> Task brief
Every entry should be returned unchanged, with the pictures omitted.

(Material supplied begins)

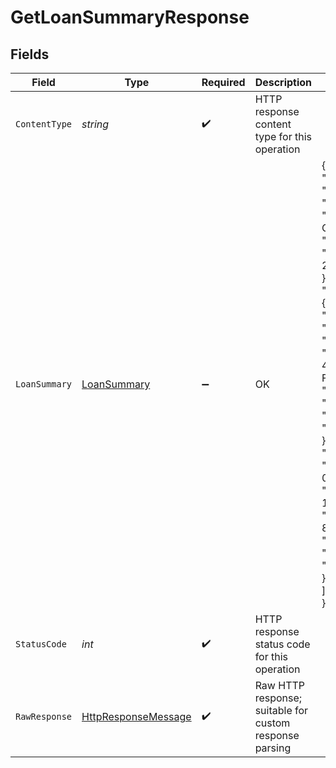 # GetLoanSummaryResponse


## Fields

| Field                                                                                                                                                                                                                                                                                                                                                                                                                                                                                  | Type                                                                                                                                                                                                                                                                                                                                                                                                                                                                                   | Required                                                                                                                                                                                                                                                                                                                                                                                                                                                                               | Description                                                                                                                                                                                                                                                                                                                                                                                                                                                                            | Example                                                                                                                                                                                                                                                                                                                                                                                                                                                                                |
| -------------------------------------------------------------------------------------------------------------------------------------------------------------------------------------------------------------------------------------------------------------------------------------------------------------------------------------------------------------------------------------------------------------------------------------------------------------------------------------- | -------------------------------------------------------------------------------------------------------------------------------------------------------------------------------------------------------------------------------------------------------------------------------------------------------------------------------------------------------------------------------------------------------------------------------------------------------------------------------------- | -------------------------------------------------------------------------------------------------------------------------------------------------------------------------------------------------------------------------------------------------------------------------------------------------------------------------------------------------------------------------------------------------------------------------------------------------------------------------------------- | -------------------------------------------------------------------------------------------------------------------------------------------------------------------------------------------------------------------------------------------------------------------------------------------------------------------------------------------------------------------------------------------------------------------------------------------------------------------------------------- | -------------------------------------------------------------------------------------------------------------------------------------------------------------------------------------------------------------------------------------------------------------------------------------------------------------------------------------------------------------------------------------------------------------------------------------------------------------------------------------- |
| `ContentType`                                                                                                                                                                                                                                                                                                                                                                                                                                                                          | *string*                                                                                                                                                                                                                                                                                                                                                                                                                                                                               | :heavy_check_mark:                                                                                                                                                                                                                                                                                                                                                                                                                                                                     | HTTP response content type for this operation                                                                                                                                                                                                                                                                                                                                                                                                                                          |                                                                                                                                                                                                                                                                                                                                                                                                                                                                                        |
| `LoanSummary`                                                                                                                                                                                                                                                                                                                                                                                                                                                                          | [LoanSummary](../../Models/Shared/LoanSummary.md)                                                                                                                                                                                                                                                                                                                                                                                                                                      | :heavy_minus_sign:                                                                                                                                                                                                                                                                                                                                                                                                                                                                     | OK                                                                                                                                                                                                                                                                                                                                                                                                                                                                                     | {<br/>"reportInfo": {<br/>"reportName": "LoanSummaryReport",<br/>"companyName": "The Coffee shop",<br/>"generatedDate": "2022-10-23T00:00:00Z"<br/>},<br/>"reportItems": [<br/>{<br/>"recordRef": {<br/>"id": "string",<br/>"dataConnectionId": "DE34E8E3-089F-4DF4-89E9-F7C43618FCAAA",<br/>"integrationType": "Accounting",<br/>"recordRefType": "accounts"<br/>},<br/>"description": "string",<br/>"startDate": "2021-01-01",<br/>"totalInvestments": 100000,<br/>"totalRepayments": 83481.72,<br/>"balance": 42513.18,<br/>"lenderName": "Barclays Bank"<br/>}<br/>]<br/>} |
| `StatusCode`                                                                                                                                                                                                                                                                                                                                                                                                                                                                           | *int*                                                                                                                                                                                                                                                                                                                                                                                                                                                                                  | :heavy_check_mark:                                                                                                                                                                                                                                                                                                                                                                                                                                                                     | HTTP response status code for this operation                                                                                                                                                                                                                                                                                                                                                                                                                                           |                                                                                                                                                                                                                                                                                                                                                                                                                                                                                        |
| `RawResponse`                                                                                                                                                                                                                                                                                                                                                                                                                                                                          | [HttpResponseMessage](https://learn.microsoft.com/en-us/dotnet/api/system.net.http.httpresponsemessage?view=net-5.0)                                                                                                                                                                                                                                                                                                                                                                   | :heavy_check_mark:                                                                                                                                                                                                                                                                                                                                                                                                                                                                     | Raw HTTP response; suitable for custom response parsing                                                                                                                                                                                                                                                                                                                                                                                                                                |                                                                                                                                                                                                                                                                                                                                                                                                                                                                                        |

(Material supplied ends)

> Task result
 # GetLoanSummaryResponse


## Fields

| Field                                                                                                                                                                                                                                                                                                                                                                                                                                                                                  | Type                                                                                                                                                                                                                                                                                                                                                                                                                                                                                   | Required                                                                                                                                                                                                                                                                                                                                                                                                                                                                               | Description                                                                                                                                                                                                                                                                                                                                                                                                                                                                            | Example                                                                                                                                                                                                                                                                                                                                                                                                                                                                                |
| -------------------------------------------------------------------------------------------------------------------------------------------------------------------------------------------------------------------------------------------------------------------------------------------------------------------------------------------------------------------------------------------------------------------------------------------------------------------------------------- | -------------------------------------------------------------------------------------------------------------------------------------------------------------------------------------------------------------------------------------------------------------------------------------------------------------------------------------------------------------------------------------------------------------------------------------------------------------------------------------- | -------------------------------------------------------------------------------------------------------------------------------------------------------------------------------------------------------------------------------------------------------------------------------------------------------------------------------------------------------------------------------------------------------------------------------------------------------------------------------------- | -------------------------------------------------------------------------------------------------------------------------------------------------------------------------------------------------------------------------------------------------------------------------------------------------------------------------------------------------------------------------------------------------------------------------------------------------------------------------------------- | -------------------------------------------------------------------------------------------------------------------------------------------------------------------------------------------------------------------------------------------------------------------------------------------------------------------------------------------------------------------------------------------------------------------------------------------------------------------------------------- |
| `ContentType`                                                                                                                                                                                                                                                                                                                                                                                                                                                                          | *string*                                                                                                                                                                                                                                                                                                                                                                                                                                                                               | :heavy_check_mark:                                                                                                                                                                                                                                                                                                                                                                                                                                                                     | HTTP response content type for this operation                                                                                                                                                                                                                                                                                                                                                                                                                                          |                                                                                                                                                                                                                                                                                                                                                                                                                                                                                        |
| `LoanSummary`                                                                                                                                                                                                                                                                                                                                                                                                                                                                          | [LoanSummary](../../Models/Shared/LoanSummary.md)                                                                                                                                                                                                                                                                                                                                                                                                                                      | :heavy_minus_sign:                                                                                                                                                                                                                                                                                                                                                                                                                                                                     | OK                                                                                                                                                                                                                                                                                                                                                                                                                                                                                     | {<br/>"reportInfo": {<br/>"reportName": "LoanSummaryReport",<br/>"companyName": "The Coffee shop",<br/>"generatedDate": "2022-10-23T00:00:00Z"<br/>},<br/>"reportItems": [<br/>{<br/>"recordRef": {<br/>"id": "string",<br/>"dataConnectionId": "DE34E8E3-089F-4DF4-89E9-F7C43618FCAAA",<br/>"integrationType": "Accounting",<br/>"recordRefType": "accounts"<br/>},<br/>"description": "string",<br/>"startDate": "2021-01-01",<br/>"totalInvestments": 100000,<br/>"totalRepayments": 83481.72,<br/>"balance": 42513.18,<br/>"lenderName": "Barclays Bank"<br/>}<br/>]<br/>} |
| `StatusCode`                                                                                                                                                                                                                                                                                                                                                                                                                                                                           | *int*                                                                                                                                                                                                                                                                                                                                                                                                                                                                                  | :heavy_check_mark:                                                                                                                                                                                                                                                                                                                                                                                                                                                                     | HTTP response status code for this operation                                                                                                                                                                                                                                                                                                                                                                                                                                           |                                                                                                                                                                                                                                                                                                                                                                                                                                                                                        |
| `RawResponse`                                                                                                                                                                                                                                                                                                                                                                                                                                                                          | [HttpResponseMessage](https://learn.microsoft.com/en-us/dotnet/api/system.net.http.httpresponsemessage?view=net-5.0)                                                                                                                                                                                                                                                                                                                                                                   | :heavy_check_mark:                                                                                                                                                                                                                                                                                                                                                                                                                                                                     | Raw HTTP response; suitable for custom response parsing                                                                                                                                                                                                                                                                                                                                                                                                                                |                                                                                                                                                                                                                                                                                                                                                                                                                                                                                        |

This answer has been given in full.